## Input
[Start of section]

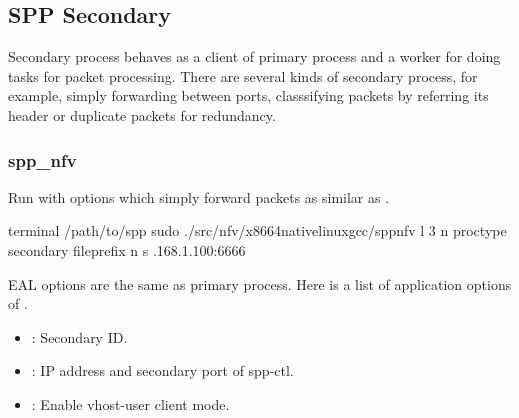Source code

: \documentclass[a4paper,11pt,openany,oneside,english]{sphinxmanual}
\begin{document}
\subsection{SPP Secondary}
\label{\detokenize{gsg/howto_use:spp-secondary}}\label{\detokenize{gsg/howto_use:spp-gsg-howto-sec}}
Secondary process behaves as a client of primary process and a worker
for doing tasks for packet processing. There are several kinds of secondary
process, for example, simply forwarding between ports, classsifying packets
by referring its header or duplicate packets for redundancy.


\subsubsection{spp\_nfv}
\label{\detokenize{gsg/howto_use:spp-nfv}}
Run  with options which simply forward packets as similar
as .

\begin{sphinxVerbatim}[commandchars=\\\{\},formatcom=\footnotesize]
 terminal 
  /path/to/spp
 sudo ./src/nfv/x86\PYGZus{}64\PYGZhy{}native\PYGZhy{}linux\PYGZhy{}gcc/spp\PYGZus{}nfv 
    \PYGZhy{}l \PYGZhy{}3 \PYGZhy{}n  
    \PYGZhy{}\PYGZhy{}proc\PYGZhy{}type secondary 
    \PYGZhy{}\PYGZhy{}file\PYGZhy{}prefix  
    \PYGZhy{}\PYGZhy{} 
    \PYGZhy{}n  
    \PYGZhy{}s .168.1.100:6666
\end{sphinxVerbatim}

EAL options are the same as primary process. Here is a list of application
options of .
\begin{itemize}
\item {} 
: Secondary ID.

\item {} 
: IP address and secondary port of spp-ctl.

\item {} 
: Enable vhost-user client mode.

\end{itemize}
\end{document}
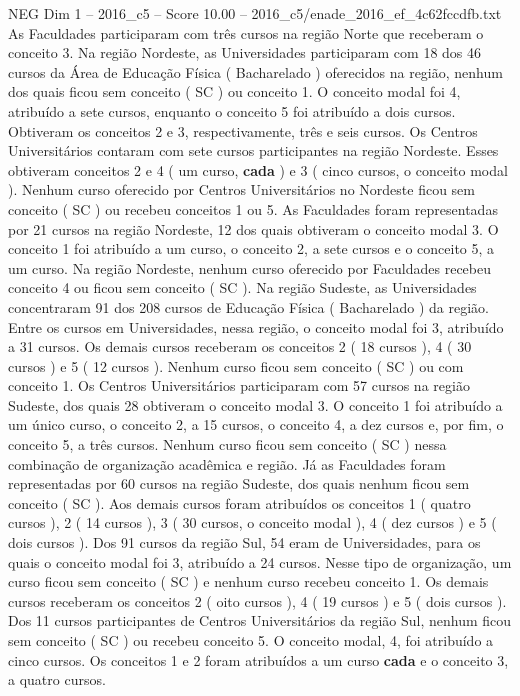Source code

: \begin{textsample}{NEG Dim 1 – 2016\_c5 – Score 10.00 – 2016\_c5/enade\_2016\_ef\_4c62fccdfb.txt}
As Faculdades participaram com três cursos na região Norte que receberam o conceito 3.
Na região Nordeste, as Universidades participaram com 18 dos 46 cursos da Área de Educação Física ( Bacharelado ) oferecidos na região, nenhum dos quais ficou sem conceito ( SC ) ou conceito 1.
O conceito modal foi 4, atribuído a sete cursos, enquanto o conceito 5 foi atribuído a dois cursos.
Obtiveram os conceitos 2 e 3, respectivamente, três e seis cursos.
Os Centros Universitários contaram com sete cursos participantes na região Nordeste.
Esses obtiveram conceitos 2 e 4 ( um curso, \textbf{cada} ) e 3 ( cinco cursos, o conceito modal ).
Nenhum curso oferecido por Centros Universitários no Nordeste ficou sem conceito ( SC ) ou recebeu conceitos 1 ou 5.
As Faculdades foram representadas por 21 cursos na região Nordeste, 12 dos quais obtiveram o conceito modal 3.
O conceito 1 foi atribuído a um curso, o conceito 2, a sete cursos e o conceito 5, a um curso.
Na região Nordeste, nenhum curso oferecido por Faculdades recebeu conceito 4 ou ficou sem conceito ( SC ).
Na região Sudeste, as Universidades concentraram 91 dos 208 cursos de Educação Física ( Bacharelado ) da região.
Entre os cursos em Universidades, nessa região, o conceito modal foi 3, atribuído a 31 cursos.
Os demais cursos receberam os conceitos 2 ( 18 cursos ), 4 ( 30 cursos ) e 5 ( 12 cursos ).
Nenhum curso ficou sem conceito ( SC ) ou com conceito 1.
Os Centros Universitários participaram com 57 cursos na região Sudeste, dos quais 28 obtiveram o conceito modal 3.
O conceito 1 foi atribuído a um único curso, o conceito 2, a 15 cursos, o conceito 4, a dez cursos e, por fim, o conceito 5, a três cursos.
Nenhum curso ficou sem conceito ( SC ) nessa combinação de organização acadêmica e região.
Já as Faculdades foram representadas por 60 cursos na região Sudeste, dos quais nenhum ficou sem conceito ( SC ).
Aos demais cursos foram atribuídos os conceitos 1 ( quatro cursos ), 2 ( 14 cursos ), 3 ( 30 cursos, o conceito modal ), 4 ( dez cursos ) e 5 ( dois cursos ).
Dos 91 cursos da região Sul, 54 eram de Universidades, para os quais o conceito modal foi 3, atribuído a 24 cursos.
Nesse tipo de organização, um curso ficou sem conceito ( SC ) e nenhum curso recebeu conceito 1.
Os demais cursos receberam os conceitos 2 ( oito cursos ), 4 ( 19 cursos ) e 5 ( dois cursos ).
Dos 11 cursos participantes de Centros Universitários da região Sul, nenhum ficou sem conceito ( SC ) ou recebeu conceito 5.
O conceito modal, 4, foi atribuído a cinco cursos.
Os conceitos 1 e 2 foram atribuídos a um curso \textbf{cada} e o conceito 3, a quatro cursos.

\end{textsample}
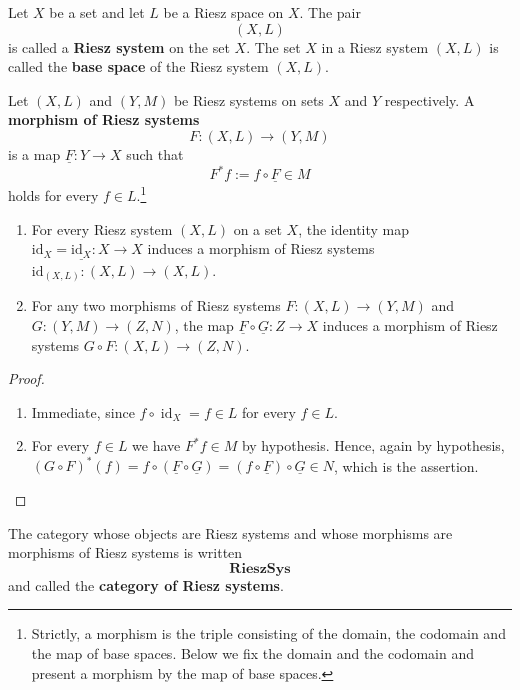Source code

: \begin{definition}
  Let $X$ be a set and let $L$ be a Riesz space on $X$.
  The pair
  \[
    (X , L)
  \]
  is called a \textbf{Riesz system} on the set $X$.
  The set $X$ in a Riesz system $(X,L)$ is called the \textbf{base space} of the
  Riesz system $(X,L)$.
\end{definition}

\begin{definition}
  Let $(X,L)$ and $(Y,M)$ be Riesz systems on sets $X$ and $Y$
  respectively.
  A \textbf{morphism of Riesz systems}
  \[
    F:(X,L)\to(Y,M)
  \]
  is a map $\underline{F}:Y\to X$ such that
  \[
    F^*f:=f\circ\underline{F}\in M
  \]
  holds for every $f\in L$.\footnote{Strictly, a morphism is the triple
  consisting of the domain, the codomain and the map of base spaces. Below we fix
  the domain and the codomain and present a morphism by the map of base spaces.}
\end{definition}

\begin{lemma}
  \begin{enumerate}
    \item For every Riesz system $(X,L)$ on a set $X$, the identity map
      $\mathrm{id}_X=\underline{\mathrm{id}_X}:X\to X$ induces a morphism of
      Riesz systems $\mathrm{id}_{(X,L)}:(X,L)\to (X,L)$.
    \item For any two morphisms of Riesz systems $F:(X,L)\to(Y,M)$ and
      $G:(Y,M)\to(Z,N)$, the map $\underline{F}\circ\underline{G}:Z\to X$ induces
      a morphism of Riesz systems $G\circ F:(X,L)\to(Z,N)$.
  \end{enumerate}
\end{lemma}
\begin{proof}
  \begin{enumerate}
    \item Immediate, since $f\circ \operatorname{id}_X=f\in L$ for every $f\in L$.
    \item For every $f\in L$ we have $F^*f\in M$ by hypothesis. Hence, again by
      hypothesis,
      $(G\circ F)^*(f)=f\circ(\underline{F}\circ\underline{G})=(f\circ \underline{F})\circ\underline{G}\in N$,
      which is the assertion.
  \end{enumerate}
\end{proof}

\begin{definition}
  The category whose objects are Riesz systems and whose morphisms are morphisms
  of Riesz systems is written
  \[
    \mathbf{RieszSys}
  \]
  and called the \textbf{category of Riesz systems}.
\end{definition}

[End of section]
[Start of section]

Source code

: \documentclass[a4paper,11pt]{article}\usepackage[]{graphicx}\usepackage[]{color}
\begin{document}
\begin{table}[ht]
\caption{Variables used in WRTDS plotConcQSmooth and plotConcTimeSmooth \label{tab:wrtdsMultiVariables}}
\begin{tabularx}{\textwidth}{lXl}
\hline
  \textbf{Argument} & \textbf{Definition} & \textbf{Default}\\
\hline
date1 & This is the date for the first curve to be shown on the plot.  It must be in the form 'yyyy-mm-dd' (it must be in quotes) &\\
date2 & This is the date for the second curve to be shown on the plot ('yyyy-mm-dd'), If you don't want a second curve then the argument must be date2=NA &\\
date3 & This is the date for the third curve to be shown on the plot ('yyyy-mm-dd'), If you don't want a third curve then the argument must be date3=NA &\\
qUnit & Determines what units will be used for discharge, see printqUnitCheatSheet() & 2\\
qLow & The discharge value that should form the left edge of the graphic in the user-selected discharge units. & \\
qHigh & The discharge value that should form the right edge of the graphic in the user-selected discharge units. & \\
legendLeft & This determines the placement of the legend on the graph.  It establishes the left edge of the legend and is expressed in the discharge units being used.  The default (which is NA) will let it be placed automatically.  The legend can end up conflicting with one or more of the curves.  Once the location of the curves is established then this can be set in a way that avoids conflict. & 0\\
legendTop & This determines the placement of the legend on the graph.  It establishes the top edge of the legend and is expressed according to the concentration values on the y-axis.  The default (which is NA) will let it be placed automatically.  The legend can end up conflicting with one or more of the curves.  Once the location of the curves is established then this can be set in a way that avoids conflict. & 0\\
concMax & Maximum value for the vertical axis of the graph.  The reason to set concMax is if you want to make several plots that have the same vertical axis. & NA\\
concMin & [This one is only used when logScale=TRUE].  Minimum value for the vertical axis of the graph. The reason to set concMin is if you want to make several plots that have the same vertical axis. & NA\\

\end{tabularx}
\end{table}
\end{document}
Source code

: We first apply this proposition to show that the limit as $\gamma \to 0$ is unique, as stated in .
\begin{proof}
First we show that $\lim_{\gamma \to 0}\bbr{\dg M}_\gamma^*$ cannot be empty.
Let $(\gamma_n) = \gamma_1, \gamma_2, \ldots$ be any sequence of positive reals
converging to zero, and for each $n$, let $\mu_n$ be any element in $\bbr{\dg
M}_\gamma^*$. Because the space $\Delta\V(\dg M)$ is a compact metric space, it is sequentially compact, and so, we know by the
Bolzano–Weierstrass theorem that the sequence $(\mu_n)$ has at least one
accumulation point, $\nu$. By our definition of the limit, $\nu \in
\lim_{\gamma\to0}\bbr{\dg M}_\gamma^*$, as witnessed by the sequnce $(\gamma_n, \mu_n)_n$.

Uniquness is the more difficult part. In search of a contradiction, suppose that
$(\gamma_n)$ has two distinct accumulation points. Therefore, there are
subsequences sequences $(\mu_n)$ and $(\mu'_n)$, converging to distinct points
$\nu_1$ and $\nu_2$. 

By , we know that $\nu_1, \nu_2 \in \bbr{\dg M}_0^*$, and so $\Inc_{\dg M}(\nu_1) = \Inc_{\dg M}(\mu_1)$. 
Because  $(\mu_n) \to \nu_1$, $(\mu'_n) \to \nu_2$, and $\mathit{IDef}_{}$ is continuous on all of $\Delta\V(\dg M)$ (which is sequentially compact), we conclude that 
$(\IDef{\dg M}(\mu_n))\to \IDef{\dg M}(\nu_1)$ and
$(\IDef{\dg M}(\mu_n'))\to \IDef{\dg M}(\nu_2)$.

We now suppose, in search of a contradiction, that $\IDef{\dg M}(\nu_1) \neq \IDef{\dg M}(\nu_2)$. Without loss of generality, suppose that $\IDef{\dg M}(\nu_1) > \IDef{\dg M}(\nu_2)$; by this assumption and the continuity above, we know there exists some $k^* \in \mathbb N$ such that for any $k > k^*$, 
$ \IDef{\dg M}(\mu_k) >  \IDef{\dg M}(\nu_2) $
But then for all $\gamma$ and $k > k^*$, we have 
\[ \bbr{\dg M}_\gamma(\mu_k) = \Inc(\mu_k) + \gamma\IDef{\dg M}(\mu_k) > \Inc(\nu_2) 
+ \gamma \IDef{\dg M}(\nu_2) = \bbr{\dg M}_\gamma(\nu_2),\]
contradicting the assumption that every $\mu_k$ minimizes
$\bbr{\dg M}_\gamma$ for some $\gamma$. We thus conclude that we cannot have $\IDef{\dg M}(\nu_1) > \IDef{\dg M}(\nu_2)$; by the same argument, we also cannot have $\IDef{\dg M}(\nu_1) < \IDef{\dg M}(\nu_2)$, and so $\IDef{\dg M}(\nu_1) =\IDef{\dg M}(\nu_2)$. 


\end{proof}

[End of section]
[Start of section]

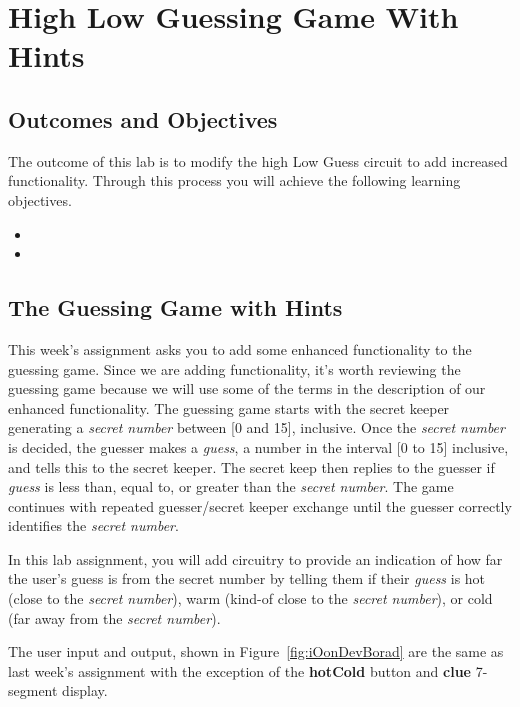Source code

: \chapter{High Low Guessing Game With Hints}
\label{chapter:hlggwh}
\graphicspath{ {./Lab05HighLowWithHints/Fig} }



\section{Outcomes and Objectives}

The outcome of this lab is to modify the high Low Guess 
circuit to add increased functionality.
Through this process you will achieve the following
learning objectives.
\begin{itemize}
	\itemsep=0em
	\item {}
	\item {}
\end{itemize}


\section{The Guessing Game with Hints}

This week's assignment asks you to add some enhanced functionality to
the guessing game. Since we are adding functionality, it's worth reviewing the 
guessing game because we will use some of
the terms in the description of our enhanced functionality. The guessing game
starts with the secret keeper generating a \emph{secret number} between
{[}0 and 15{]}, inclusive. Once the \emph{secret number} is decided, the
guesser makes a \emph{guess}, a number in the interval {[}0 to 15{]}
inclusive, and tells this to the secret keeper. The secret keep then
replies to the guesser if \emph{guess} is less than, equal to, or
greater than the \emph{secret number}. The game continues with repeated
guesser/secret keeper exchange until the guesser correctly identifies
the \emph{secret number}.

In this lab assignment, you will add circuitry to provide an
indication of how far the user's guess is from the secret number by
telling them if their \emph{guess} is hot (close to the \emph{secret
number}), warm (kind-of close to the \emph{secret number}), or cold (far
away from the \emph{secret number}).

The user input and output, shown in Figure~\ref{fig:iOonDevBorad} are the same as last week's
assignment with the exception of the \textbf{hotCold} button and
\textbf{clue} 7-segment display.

[End of section]

Look above for the line with "EAL options are"; quote it and every line after it, stopping after the line with "Nenhum curso ficou sem conceito ( SC ) nessa", exactly, with nothing added and without pictures.

## Written reply
EAL options are the same as primary process. Here is a list of application
options of .
\begin{itemize}
\item {} 
: Secondary ID.

\item {} 
: IP address and secondary port of spp-ctl.

\item {} 
: Enable vhost-user client mode.

\end{itemize}
\end{document}
Source code

: \begin{textsample}{NEG Dim 1 – 2016\_c5 – Score 10.00 – 2016\_c5/enade\_2016\_ef\_4c62fccdfb.txt}
As Faculdades participaram com três cursos na região Norte que receberam o conceito 3.
Na região Nordeste, as Universidades participaram com 18 dos 46 cursos da Área de Educação Física ( Bacharelado ) oferecidos na região, nenhum dos quais ficou sem conceito ( SC ) ou conceito 1.
O conceito modal foi 4, atribuído a sete cursos, enquanto o conceito 5 foi atribuído a dois cursos.
Obtiveram os conceitos 2 e 3, respectivamente, três e seis cursos.
Os Centros Universitários contaram com sete cursos participantes na região Nordeste.
Esses obtiveram conceitos 2 e 4 ( um curso, \textbf{cada} ) e 3 ( cinco cursos, o conceito modal ).
Nenhum curso oferecido por Centros Universitários no Nordeste ficou sem conceito ( SC ) ou recebeu conceitos 1 ou 5.
As Faculdades foram representadas por 21 cursos na região Nordeste, 12 dos quais obtiveram o conceito modal 3.
O conceito 1 foi atribuído a um curso, o conceito 2, a sete cursos e o conceito 5, a um curso.
Na região Nordeste, nenhum curso oferecido por Faculdades recebeu conceito 4 ou ficou sem conceito ( SC ).
Na região Sudeste, as Universidades concentraram 91 dos 208 cursos de Educação Física ( Bacharelado ) da região.
Entre os cursos em Universidades, nessa região, o conceito modal foi 3, atribuído a 31 cursos.
Os demais cursos receberam os conceitos 2 ( 18 cursos ), 4 ( 30 cursos ) e 5 ( 12 cursos ).
Nenhum curso ficou sem conceito ( SC ) ou com conceito 1.
Os Centros Universitários participaram com 57 cursos na região Sudeste, dos quais 28 obtiveram o conceito modal 3.
O conceito 1 foi atribuído a um único curso, o conceito 2, a 15 cursos, o conceito 4, a dez cursos e, por fim, o conceito 5, a três cursos.
Nenhum curso ficou sem conceito ( SC ) nessa combinação de organização acadêmica e região.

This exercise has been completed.